DATA SUPPLIED
************
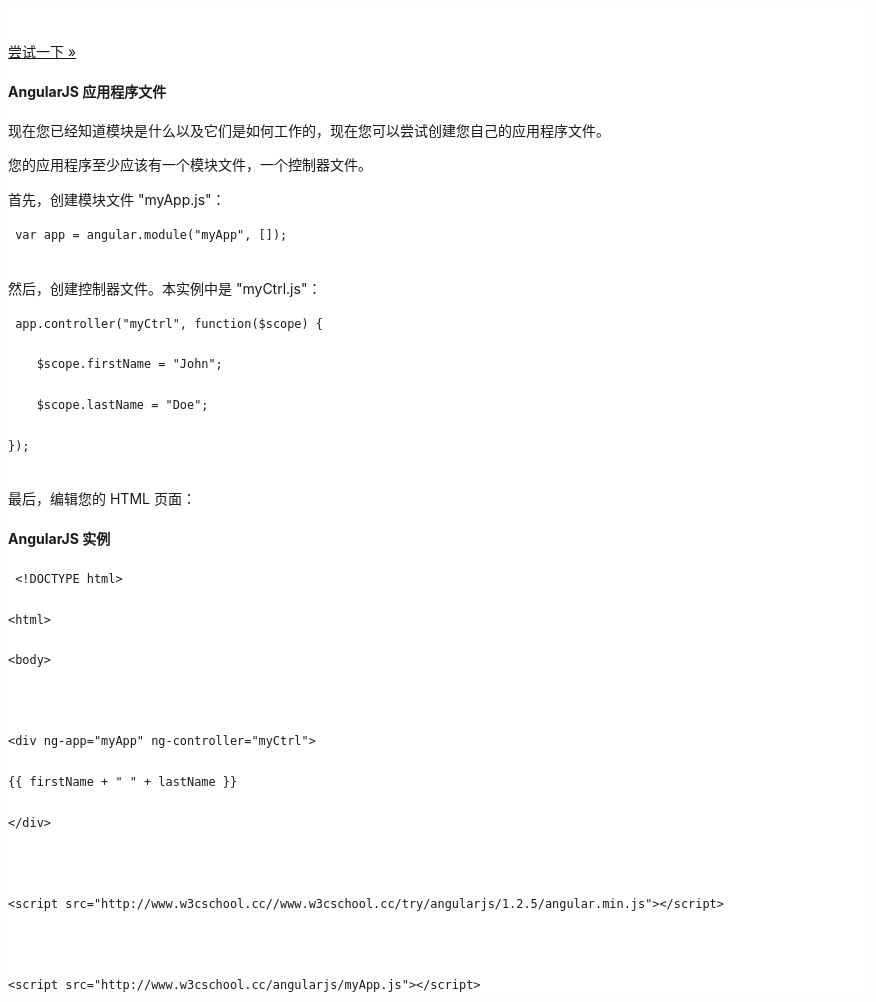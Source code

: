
 ```


```
 

[尝试一下 »](http://www.w3cschool.cc/try/try.php?filename=try_ng_module_body) 

 



#### AngularJS 应用程序文件

 现在您已经知道模块是什么以及它们是如何工作的，现在您可以尝试创建您自己的应用程序文件。

 您的应用程序至少应该有一个模块文件，一个控制器文件。

 首先，创建模块文件 "myApp.js"：

  
```
 var app = angular.module("myApp", []); 


```
 

 然后，创建控制器文件。本实例中是 "myCtrl.js"：

  
```
 app.controller("myCtrl", function($scope) {

    $scope.firstName = "John";

    $scope.lastName = "Doe";

});


```
 

 最后，编辑您的 HTML 页面：

  
#### AngularJS 实例

 
```
 <!DOCTYPE html>

<html>

<body>



<div ng-app="myApp" ng-controller="myCtrl">

{{ firstName + " " + lastName }}

</div>



<script src="http://www.w3cschool.cc//www.w3cschool.cc/try/angularjs/1.2.5/angular.min.js"></script>



<script src="http://www.w3cschool.cc/angularjs/myApp.js"></script>

```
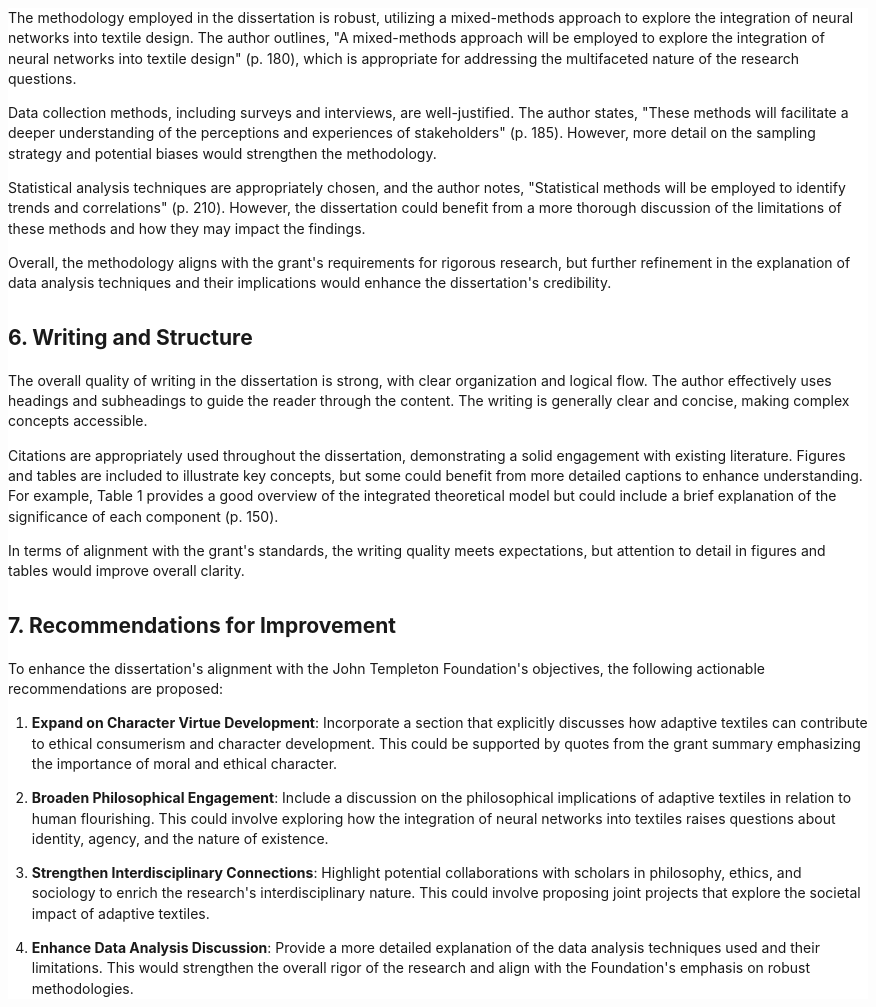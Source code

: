 The methodology employed in the dissertation is robust, utilizing a mixed-methods approach to explore the integration of neural networks into textile design. The author outlines, "A mixed-methods approach will be employed to explore the integration of neural networks into textile design" (p. 180), which is appropriate for addressing the multifaceted nature of the research questions.

Data collection methods, including surveys and interviews, are well-justified. The author states, "These methods will facilitate a deeper understanding of the perceptions and experiences of stakeholders" (p. 185). However, more detail on the sampling strategy and potential biases would strengthen the methodology.

Statistical analysis techniques are appropriately chosen, and the author notes, "Statistical methods will be employed to identify trends and correlations" (p. 210). However, the dissertation could benefit from a more thorough discussion of the limitations of these methods and how they may impact the findings.

Overall, the methodology aligns with the grant's requirements for rigorous research, but further refinement in the explanation of data analysis techniques and their implications would enhance the dissertation's credibility.

## 6. Writing and Structure

The overall quality of writing in the dissertation is strong, with clear organization and logical flow. The author effectively uses headings and subheadings to guide the reader through the content. The writing is generally clear and concise, making complex concepts accessible.

Citations are appropriately used throughout the dissertation, demonstrating a solid engagement with existing literature. Figures and tables are included to illustrate key concepts, but some could benefit from more detailed captions to enhance understanding. For example, Table 1 provides a good overview of the integrated theoretical model but could include a brief explanation of the significance of each component (p. 150).

In terms of alignment with the grant's standards, the writing quality meets expectations, but attention to detail in figures and tables would improve overall clarity.

## 7. Recommendations for Improvement

To enhance the dissertation's alignment with the John Templeton Foundation's objectives, the following actionable recommendations are proposed:

1. **Expand on Character Virtue Development**: Incorporate a section that explicitly discusses how adaptive textiles can contribute to ethical consumerism and character development. This could be supported by quotes from the grant summary emphasizing the importance of moral and ethical character.

2. **Broaden Philosophical Engagement**: Include a discussion on the philosophical implications of adaptive textiles in relation to human flourishing. This could involve exploring how the integration of neural networks into textiles raises questions about identity, agency, and the nature of existence.

3. **Strengthen Interdisciplinary Connections**: Highlight potential collaborations with scholars in philosophy, ethics, and sociology to enrich the research's interdisciplinary nature. This could involve proposing joint projects that explore the societal impact of adaptive textiles.

4. **Enhance Data Analysis Discussion**: Provide a more detailed explanation of the data analysis techniques used and their limitations. This would strengthen the overall rigor of the research and align with the Foundation's emphasis on robust methodologies.
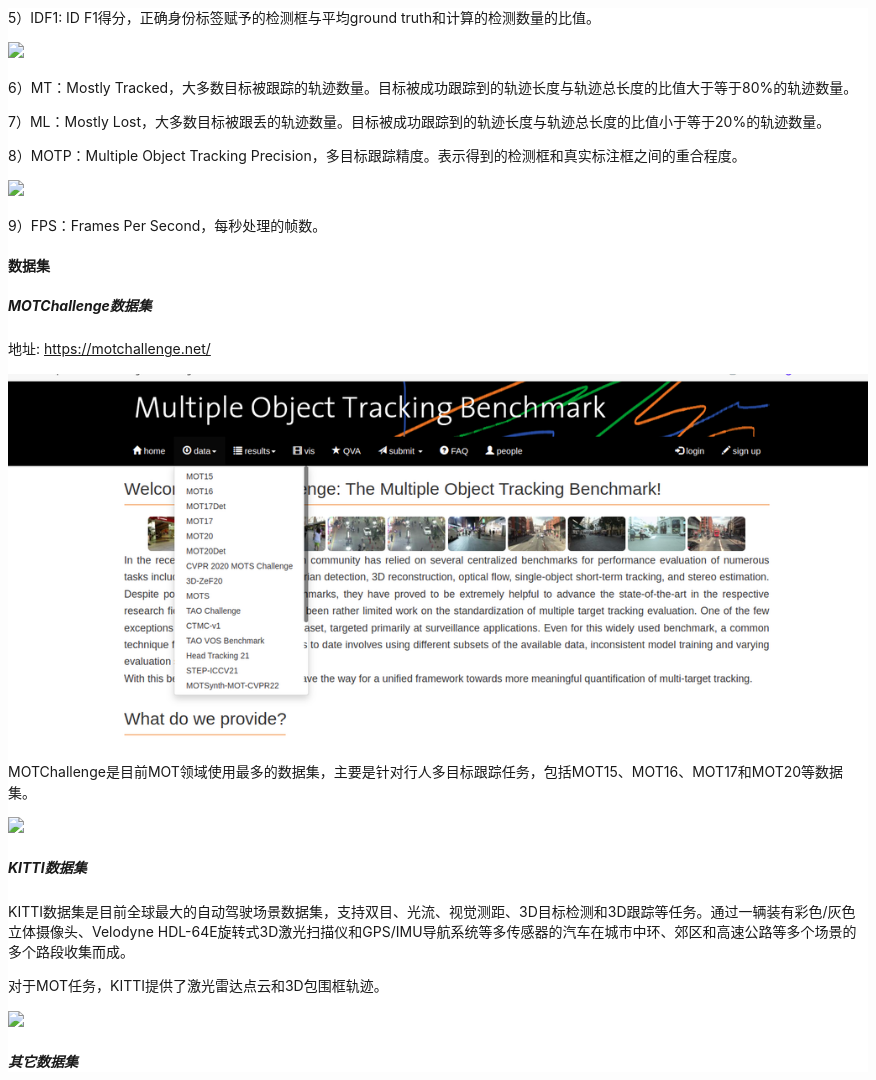 5）IDF1: ID F1得分，正确身份标签赋予的检测框与平均ground truth和计算的检测数量的比值。

![](https://pic3.zhimg.com/80/v2-79dbe6e6f96e2df028af9a64f3e6779e_720w.webp)

6）MT：Mostly Tracked，大多数目标被跟踪的轨迹数量。目标被成功跟踪到的轨迹长度与轨迹总长度的比值大于等于80%的轨迹数量。

7）ML：Mostly Lost，大多数目标被跟丢的轨迹数量。目标被成功跟踪到的轨迹长度与轨迹总长度的比值小于等于20%的轨迹数量。

8）MOTP：Multiple Object Tracking Precision，多目标跟踪精度。表示得到的检测框和真实标注框之间的重合程度。

![](https://pic2.zhimg.com/80/v2-f1d641b5ef5f6c19c3d2b3beb5b7cce1_720w.webp)

9）FPS：Frames Per Second，每秒处理的帧数。

#### 数据集

##### **MOTChallenge数据集**

地址: https://motchallenge.net/

![1682417931803](image/MOT/1682417931803.png)

MOTChallenge是目前MOT领域使用最多的数据集，主要是针对行人多目标跟踪任务，包括MOT15、MOT16、MOT17和MOT20等数据集。

![](https://pic1.zhimg.com/80/v2-f98ac7a7025355e2bda49eacd9e0b7e4_720w.webp)

##### **KITTI数据集**

KITTI数据集是目前全球最大的自动驾驶场景数据集，支持双目、光流、视觉测距、3D目标检测和3D跟踪等任务。通过一辆装有彩色/灰色立体摄像头、Velodyne HDL-64E旋转式3D激光扫描仪和GPS/IMU导航系统等多传感器的汽车在城市中环、郊区和高速公路等多个场景的多个路段收集而成。

对于MOT任务，KITTI提供了激光雷达点云和3D包围框轨迹。

![](https://pic2.zhimg.com/80/v2-ae6a992c585b68864d8c51d136cdc965_720w.webp)

##### **其它数据集**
************
TASK
Print each of the records above exactly as written, leaving no picture in the copy.

ANSWER TO THIS EXERCISE
Source code

:
 ```


```
 

[尝试一下 »](http://www.w3cschool.cc/try/try.php?filename=try_ng_module_body) 

 



#### AngularJS 应用程序文件

 现在您已经知道模块是什么以及它们是如何工作的，现在您可以尝试创建您自己的应用程序文件。

 您的应用程序至少应该有一个模块文件，一个控制器文件。

 首先，创建模块文件 "myApp.js"：

  
```
 var app = angular.module("myApp", []); 


```
 

 然后，创建控制器文件。本实例中是 "myCtrl.js"：

  
```
 app.controller("myCtrl", function($scope) {

    $scope.firstName = "John";

    $scope.lastName = "Doe";

});


```
 

 最后，编辑您的 HTML 页面：

  
#### AngularJS 实例

 
```
 <!DOCTYPE html>

<html>

<body>



<div ng-app="myApp" ng-controller="myCtrl">

{{ firstName + " " + lastName }}

</div>



<script src="http://www.w3cschool.cc//www.w3cschool.cc/try/angularjs/1.2.5/angular.min.js"></script>



<script src="http://www.w3cschool.cc/angularjs/myApp.js"></script>

```
Source code

: The methodology employed in the dissertation is robust, utilizing a mixed-methods approach to explore the integration of neural networks into textile design. The author outlines, "A mixed-methods approach will be employed to explore the integration of neural networks into textile design" (p. 180), which is appropriate for addressing the multifaceted nature of the research questions.

Data collection methods, including surveys and interviews, are well-justified. The author states, "These methods will facilitate a deeper understanding of the perceptions and experiences of stakeholders" (p. 185). However, more detail on the sampling strategy and potential biases would strengthen the methodology.

Statistical analysis techniques are appropriately chosen, and the author notes, "Statistical methods will be employed to identify trends and correlations" (p. 210). However, the dissertation could benefit from a more thorough discussion of the limitations of these methods and how they may impact the findings.

Overall, the methodology aligns with the grant's requirements for rigorous research, but further refinement in the explanation of data analysis techniques and their implications would enhance the dissertation's credibility.

## 6. Writing and Structure

The overall quality of writing in the dissertation is strong, with clear organization and logical flow. The author effectively uses headings and subheadings to guide the reader through the content. The writing is generally clear and concise, making complex concepts accessible.

Citations are appropriately used throughout the dissertation, demonstrating a solid engagement with existing literature. Figures and tables are included to illustrate key concepts, but some could benefit from more detailed captions to enhance understanding. For example, Table 1 provides a good overview of the integrated theoretical model but could include a brief explanation of the significance of each component (p. 150).

In terms of alignment with the grant's standards, the writing quality meets expectations, but attention to detail in figures and tables would improve overall clarity.

## 7. Recommendations for Improvement

To enhance the dissertation's alignment with the John Templeton Foundation's objectives, the following actionable recommendations are proposed:

1. **Expand on Character Virtue Development**: Incorporate a section that explicitly discusses how adaptive textiles can contribute to ethical consumerism and character development. This could be supported by quotes from the grant summary emphasizing the importance of moral and ethical character.

2. **Broaden Philosophical Engagement**: Include a discussion on the philosophical implications of adaptive textiles in relation to human flourishing. This could involve exploring how the integration of neural networks into textiles raises questions about identity, agency, and the nature of existence.

3. **Strengthen Interdisciplinary Connections**: Highlight potential collaborations with scholars in philosophy, ethics, and sociology to enrich the research's interdisciplinary nature. This could involve proposing joint projects that explore the societal impact of adaptive textiles.

4. **Enhance Data Analysis Discussion**: Provide a more detailed explanation of the data analysis techniques used and their limitations. This would strengthen the overall rigor of the research and align with the Foundation's emphasis on robust methodologies.
 5）IDF1: ID F1得分，正确身份标签赋予的检测框与平均ground truth和计算的检测数量的比值。

![](https://pic3.zhimg.com/80/v2-79dbe6e6f96e2df028af9a64f3e6779e_720w.webp)

6）MT：Mostly Tracked，大多数目标被跟踪的轨迹数量。目标被成功跟踪到的轨迹长度与轨迹总长度的比值大于等于80%的轨迹数量。

7）ML：Mostly Lost，大多数目标被跟丢的轨迹数量。目标被成功跟踪到的轨迹长度与轨迹总长度的比值小于等于20%的轨迹数量。

8）MOTP：Multiple Object Tracking Precision，多目标跟踪精度。表示得到的检测框和真实标注框之间的重合程度。

![](https://pic2.zhimg.com/80/v2-f1d641b5ef5f6c19c3d2b3beb5b7cce1_720w.webp)

9）FPS：Frames Per Second，每秒处理的帧数。

#### 数据集

##### **MOTChallenge数据集**

地址: https://motchallenge.net/

![1682417931803](image/MOT/1682417931803.png)

MOTChallenge是目前MOT领域使用最多的数据集，主要是针对行人多目标跟踪任务，包括MOT15、MOT16、MOT17和MOT20等数据集。

![](https://pic1.zhimg.com/80/v2-f98ac7a7025355e2bda49eacd9e0b7e4_720w.webp)

##### **KITTI数据集**

KITTI数据集是目前全球最大的自动驾驶场景数据集，支持双目、光流、视觉测距、3D目标检测和3D跟踪等任务。通过一辆装有彩色/灰色立体摄像头、Velodyne HDL-64E旋转式3D激光扫描仪和GPS/IMU导航系统等多传感器的汽车在城市中环、郊区和高速公路等多个场景的多个路段收集而成。

对于MOT任务，KITTI提供了激光雷达点云和3D包围框轨迹。

![](https://pic2.zhimg.com/80/v2-ae6a992c585b68864d8c51d136cdc965_720w.webp)

##### **其它数据集**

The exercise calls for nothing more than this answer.